Friday 17 August 2012

BIMB Holdings Bhd - 1H12 within expectations


Period    2Q12/1H12

Actual vs.  Expectations
 The 1HFY12 PAT of RM123.1m was within the consensus’ forecast (51%) and that of ours (49%). 

Dividends   Declared a gross interim single tier dividend of 3.5%. 

Key Result Highlights
 YoY, the fund based incomes grew 8.4% thanks to a strong financing growth of 27% to reach a total financing portfolio of RM16.8b. The balance sheet continued to expand at a fast pace as the financingto-deposit ratio rose to 57.2%, up from 50.1% in 4Q11.    

 However, QoQ, the 2Q12 fund-based incomes grew only marginally by 0.6% to RM249m as the financing margin was squeezed by 77bps although there was a very strong 10.0% financing growth in 2Q12.  

 We note that non-fund based incomes were also strong in 2Q12. The non-fund based incomes of RM208.1m (+2.8% QoQ and +35.0% YoY) made up 46% of the total income in 2Q.  

 We see improving asset qualities with the gross impaired financing falling o RM331.2m and the gross impaired ratio improving to 1.97% (from 2.29% in 1Q12). The RM1.9m allowances were 94% lower QoQ. The financing loss coverage meanwhile hit a high at 126.0%. 

 The cost-to-income ratio was also higher at 62.1% vs. 56.1% in 1Q12.   In summary, 1H12 ROE of 13.5% was in line with our estimate.

Outlook   As we have argued in our initiation note earlier, BIMB is expected to deliver a faster balance sheet growth and achieve a better asset quality similar to its peers in 2-3 years time, benefiting from BNM’s new ruling under its Responsible Finance Policy. A progressive reduction in credit costs may also boost its profitability. 

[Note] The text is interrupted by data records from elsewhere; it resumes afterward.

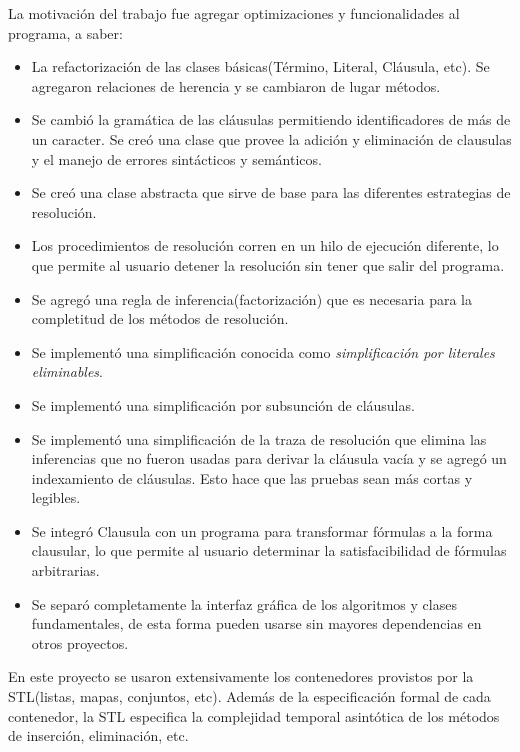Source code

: \documentclass[a4paper,12pt]{article}
\begin{document}
La motivación del trabajo fue agregar optimizaciones y funcionalidades al programa,
a saber:
\begin{itemize}
\renewcommand{\labelitemi}{$\bullet$}
\item La refactorización de las clases básicas(Término, Literal, Cláusula, etc). Se agregaron relaciones
de herencia y se cambiaron de lugar métodos.
\item Se cambió la gramática de las cláusulas permitiendo identificadores de más de un caracter. Se creó una clase
que provee la adición y eliminación de clausulas y el manejo de errores sintácticos y semánticos.
\item Se creó una clase abstracta que sirve de base para las diferentes estrategias de resolución.
\item Los procedimientos de resolución corren en un hilo de ejecución diferente, lo que permite al usuario detener la resolución sin tener que
salir del programa.
\item Se agregó una regla de inferencia(factorización) que es necesaria para la completitud de los métodos de resolución.
\item Se implementó una simplificación conocida como \emph{simplificación por literales eliminables}.
\item Se implementó una simplificación por subsunción de cláusulas.
\item Se implementó una simplificación de la traza de resolución que elimina las inferencias que no fueron
usadas para derivar la cláusula vacía y se agregó un indexamiento de cláusulas. Esto hace que las pruebas sean
más cortas y legibles.
\item Se integró Clausula con un programa para transformar fórmulas a la forma clausular, lo que permite al usuario
determinar la satisfacibilidad de fórmulas arbitrarias.
\item Se separó completamente la interfaz gráfica de los algoritmos y clases fundamentales, de esta forma
pueden usarse sin mayores dependencias en otros proyectos.
\end{itemize}
En este proyecto se usaron extensivamente los contenedores provistos por la STL(listas, mapas, conjuntos, etc). Además
de la especificación formal de cada contenedor, la STL especifica la complejidad temporal asintótica de los métodos de
inserción, eliminación, etc.\cite{sgi}
\end{document}
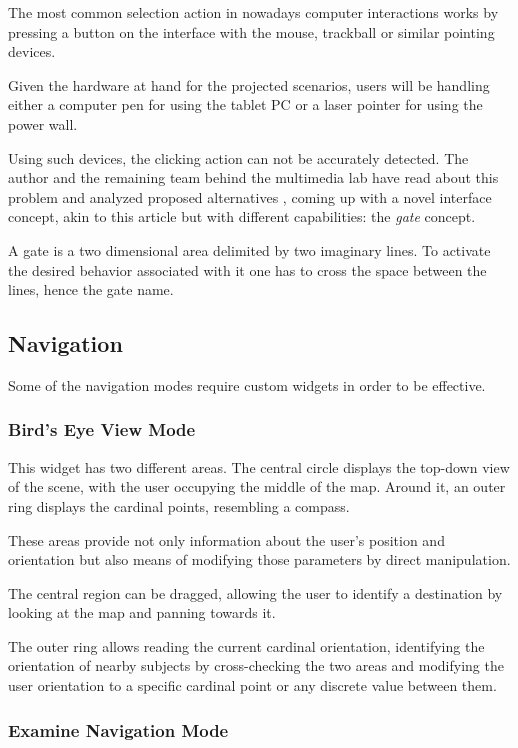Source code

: The most common selection action in nowadays computer interactions works by
pressing a button on the interface with the mouse, trackball or similar pointing devices.

Given the hardware at hand for the projected scenarios,
users will be handling either a computer pen for using the tablet PC or a laser pointer for using the power wall.

Using such devices, the clicking action can not be accurately detected.
The author and the remaining team behind the multimedia lab have read about this problem and analyzed proposed alternatives \cite{CROSSY},
coming up with a novel interface concept, akin to this article but with different capabilities: the \emph{gate} concept.

A gate is a two dimensional area delimited by two imaginary lines. To activate the desired behavior associated
with it one has to cross the space between the lines, hence the gate name.


\subsection{Navigation}

Some of the navigation modes require custom widgets in order to be effective.

\subsubsection{Bird's Eye View Mode}
\label{sec:bev}

This widget has two different areas.
The central circle displays the top-down view of the scene, with the user occupying the middle of the map.
Around it, an outer ring displays the cardinal points, resembling a compass.

These areas provide not only information about the user's position and orientation but also means of
modifying those parameters by direct manipulation.


The central region can be dragged, allowing the user to identify a destination by looking at the map and
panning towards it.

The outer ring allows reading the current cardinal orientation,
identifying the orientation of nearby subjects by cross-checking the two areas and
modifying the user orientation to a specific cardinal point or any discrete value between them.


\subsubsection{Examine Navigation Mode}
\label{sec:examine}

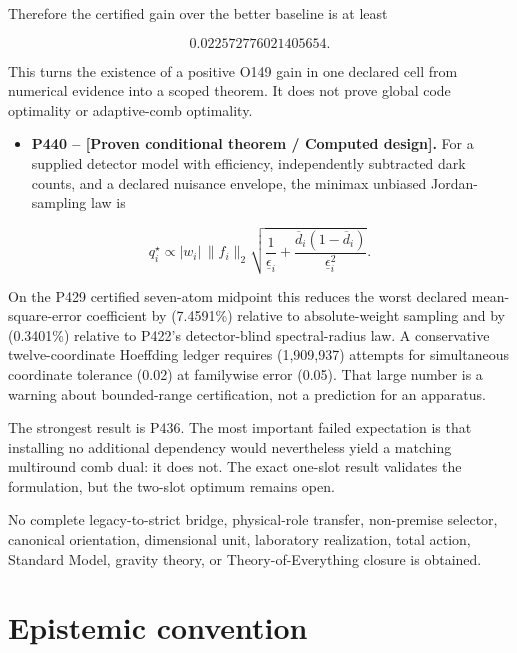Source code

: \documentclass[11pt,a4paper,openany]{report}
\begin{document}
Therefore the certified gain over the better baseline is at least

\[
0.022572776021405654.
\]

This turns the existence of a positive O149 gain in one declared cell from numerical evidence into a scoped theorem. It does not prove global code optimality or adaptive-comb optimality.

\begin{itemize}
\item 
\textbf{P440 -- [Proven conditional theorem /\allowbreak{} Computed design].} For a supplied detector model with efficiency, independently subtracted dark counts, and a declared nuisance envelope, the minimax unbiased Jordan-sampling law is

\end{itemize}

\[
q_i^\star\propto
|w_i|\,\|f_i\|_2
\sqrt{
\frac1{\underline\epsilon_i}
+\frac{\overline d_i(1-\overline d_i)}{\underline\epsilon_i^2}
}.
\]

On the P429 certified seven-atom midpoint this reduces the worst declared mean-square-error coefficient by (7.4591\%) relative to absolute-weight sampling and by (0.3401\%) relative to P422's detector-blind spectral-radius law. A conservative twelve-coordinate Hoeffding ledger requires (1,909,937) attempts for simultaneous coordinate tolerance (0.02) at familywise error (0.05). That large number is a warning about bounded-range certification, not a prediction for an apparatus.

The strongest result is P436. The most important failed expectation is that installing no additional dependency would nevertheless yield a matching multiround comb dual: it does not. The exact one-slot result validates the formulation, but the two-slot optimum remains open.

No complete legacy-to-strict bridge, physical-role transfer, non-premise selector, canonical orientation, dimensional unit, laboratory realization, total action, Standard Model, gravity theory, or Theory-of-Everything closure is obtained.

\chapter{Epistemic convention}
\end{document}
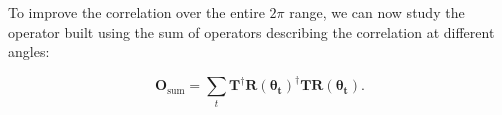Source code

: \documentclass[aps,prl,twocolumn, amsmath,amssymb,superscriptaddress]{revtex4-2}
\begin{document}
To improve the correlation over the entire $2\pi$ range, 
we can now study the operator built using the sum of operators describing the correlation at different angles:


\begin{equation}
    \mathbf{O}_\text{sum}=\sum_t\mathbf{T}^\dagger\mathbf{R(\theta_t)}^\dagger\mathbf{T}\mathbf{R(\theta_t)} .%
    \label{eq:RME_sum_op}
\end{equation}


\end{document}

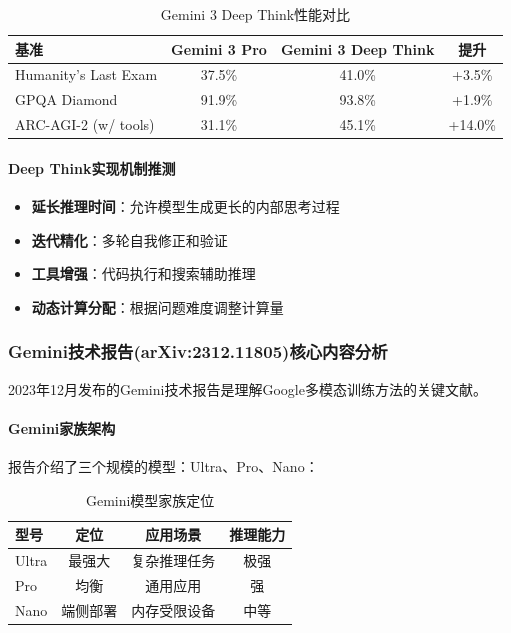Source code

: \documentclass[12pt,a4paper]{article}
\begin{document}
\begin{table}[H]
\centering
\caption{Gemini 3 Deep Think性能对比}
\begin{tabular}{lccc}
\toprule
\textbf{基准} & \textbf{Gemini 3 Pro} & \textbf{Gemini 3 Deep Think} & \textbf{提升} \\
\midrule
Humanity's Last Exam & 37.5\% & 41.0\% & +3.5\% \\
GPQA Diamond & 91.9\% & 93.8\% & +1.9\% \\
ARC-AGI-2 (w/ tools) & 31.1\% & 45.1\% & +14.0\% \\
\bottomrule
\end{tabular}
\end{table}

\paragraph{Deep Think实现机制推测}

\begin{itemize}
    \item \textbf{延长推理时间}：允许模型生成更长的内部思考过程
    \item \textbf{迭代精化}：多轮自我修正和验证
    \item \textbf{工具增强}：代码执行和搜索辅助推理
    \item \textbf{动态计算分配}：根据问题难度调整计算量
\end{itemize}

\subsubsection{Gemini技术报告(arXiv:2312.11805)核心内容分析}

2023年12月发布的Gemini技术报告是理解Google多模态训练方法的关键文献。

\paragraph{Gemini家族架构}

报告介绍了三个规模的模型：Ultra、Pro、Nano：

\begin{table}[H]
\centering
\caption{Gemini模型家族定位}
\begin{tabular}{lccc}
\toprule
\textbf{型号} & \textbf{定位} & \textbf{应用场景} & \textbf{推理能力} \\
\midrule
Ultra & 最强大 & 复杂推理任务 & 极强 \\
Pro & 均衡 & 通用应用 & 强 \\
Nano & 端侧部署 & 内存受限设备 & 中等 \\
\bottomrule
\end{tabular}
\end{table}
\end{document}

 Going forward, management is still guiding for a higher financing growth from the financing of ETPrelated projects.  

Change to Forecasts
 We are maintaining our FY12-13E PAT of RM248.8m-267.5m.

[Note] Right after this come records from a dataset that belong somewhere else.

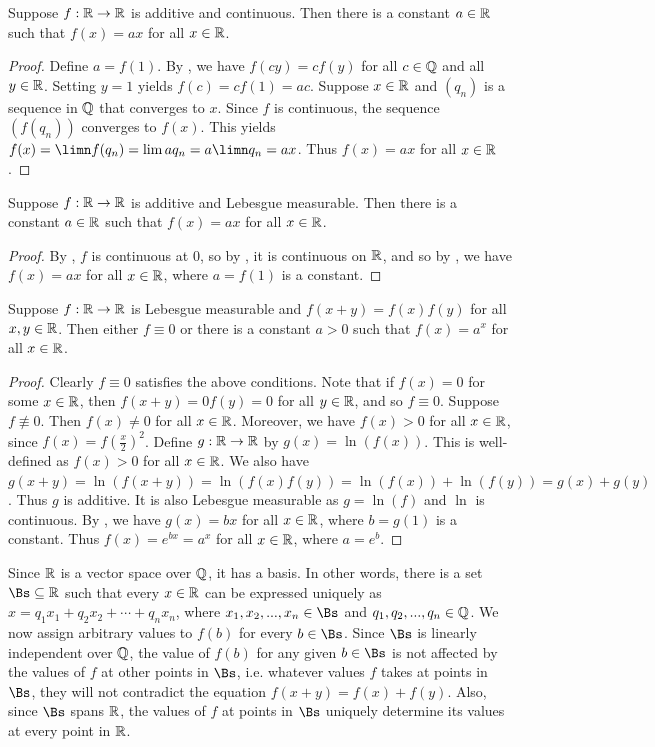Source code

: \documentclass{article}
\begin{document}
\begin{proposition}\label{additivecont}
    Suppose $f:\R\to\R$ is additive and continuous. Then there is a constant $a\in\R$ such that $f(x)=ax$ for all $x\in\R$.
\end{proposition}
\begin{proof}
    Define $a=f(1)$. By , we have $f(cy)=cf(y)$ for all $c\in\Q$ and all $y\in\R$. Setting $y=1$ yields $f(c)=cf(1)=ac$. Suppose $x\in\R$ and $(q_n)$ is a sequence in $\Q$ that converges to $x$. Since $f$ is continuous, the sequence $(f(q_n))$ converges to $f(x)$. This yields $f(x)=\limn f(q_n)=\lim aq_n=a\limn q_n=ax$. Thus $f(x)=ax$ for all $x\in\R$.
\end{proof}

\begin{theorem}\label{additivelm}
    Suppose $f:\R\to\R$ is additive and Lebesgue measurable. Then there is a constant $a\in\R$ such that $f(x)=ax$ for all $x\in\R$.
\end{theorem}
\begin{proof}
    By , $f$ is continuous at $0$, so by , it is continuous on $\R$, and so by , we have $f(x)=ax$ for all $x\in\R$, where $a=f(1)$ is a constant.
\end{proof}

\begin{corollary}
    Suppose $f:\R\to\R$ is Lebesgue measurable and $f(x+y)=f(x)f(y)$ for all $x,y\in\R$. Then either $f\equiv0$ or there is a constant $a>0$ such that $f(x)=a^x$ for all $x\in\R$.
\end{corollary}
\begin{proof}
    Clearly $f\equiv0$ satisfies the above conditions. Note that if $f(x)=0$ for some $x\in\R$, then $f(x+y)=0f(y)=0$ for all $y\in\R$, and so $f\equiv0$. Suppose $f\not\equiv0$. Then $f(x)\ne0$ for all $x\in\R$. Moreover, we have $f(x)>0$ for all $x\in\R$, since $f(x)=f\left(\frac{x}{2}\right)^2$. Define $g:\R\to\R$ by $g(x)=\ln(f(x))$. This is well-defined as $f(x)>0$ for all $x\in\R$. We also have $g(x+y)=\ln(f(x+y))=\ln(f(x)f(y))=\ln(f(x))+\ln(f(y))=g(x)+g(y)$. Thus $g$ is additive. It is also Lebesgue measurable as $g=\ln(f)$ and $\ln$ is continuous. By , we have $g(x)=bx$ for all $x\in\R$, where $b=g(1)$ is a constant. Thus $f(x)=e^{bx}=a^x$ for all $x\in\R$, where $a=e^b$.
\end{proof}

Since $\R$ is a vector space over $\Q$, it has a basis. In other words, there is a set $\Bs\sub\R$ such that every $x\in\R$ can be expressed uniquely as $x=q_1x_1+q_2x_2+\cdots+q_nx_n$, where $x_1,x_2,...,x_n\in\Bs$ and $q_1,q_2,...,q_n\in\Q$. We now assign arbitrary values to $f(b)$ for every $b\in\Bs$. Since $\Bs$ is linearly independent over $\Q$, the value of $f(b)$ for any given $b\in\Bs$ is not affected by the values of $f$ at other points in $\Bs$, i.e. whatever values $f$ takes at points in $\Bs$, they will not contradict the equation $f(x+y)=f(x)+f(y)$. Also, since $\Bs$ spans $\R$, the values of $f$ at points in $\Bs$ uniquely determine its values at every point in $\R$.
\end{document}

Rating  MAINTAIN OUTPERFORM
 We believe any potential corporate actions mentioned above could act as a rerating catalyst for the group. On the operating side, we believe its 12% ROE target is highly achievable despite the current gloomy environment.

Valuation    We are keeping our target price of RM3.60 unchanged based on 1.7x FY13 BV of RM2.10.

Risks   Tighter lending rules and a margin squeeze.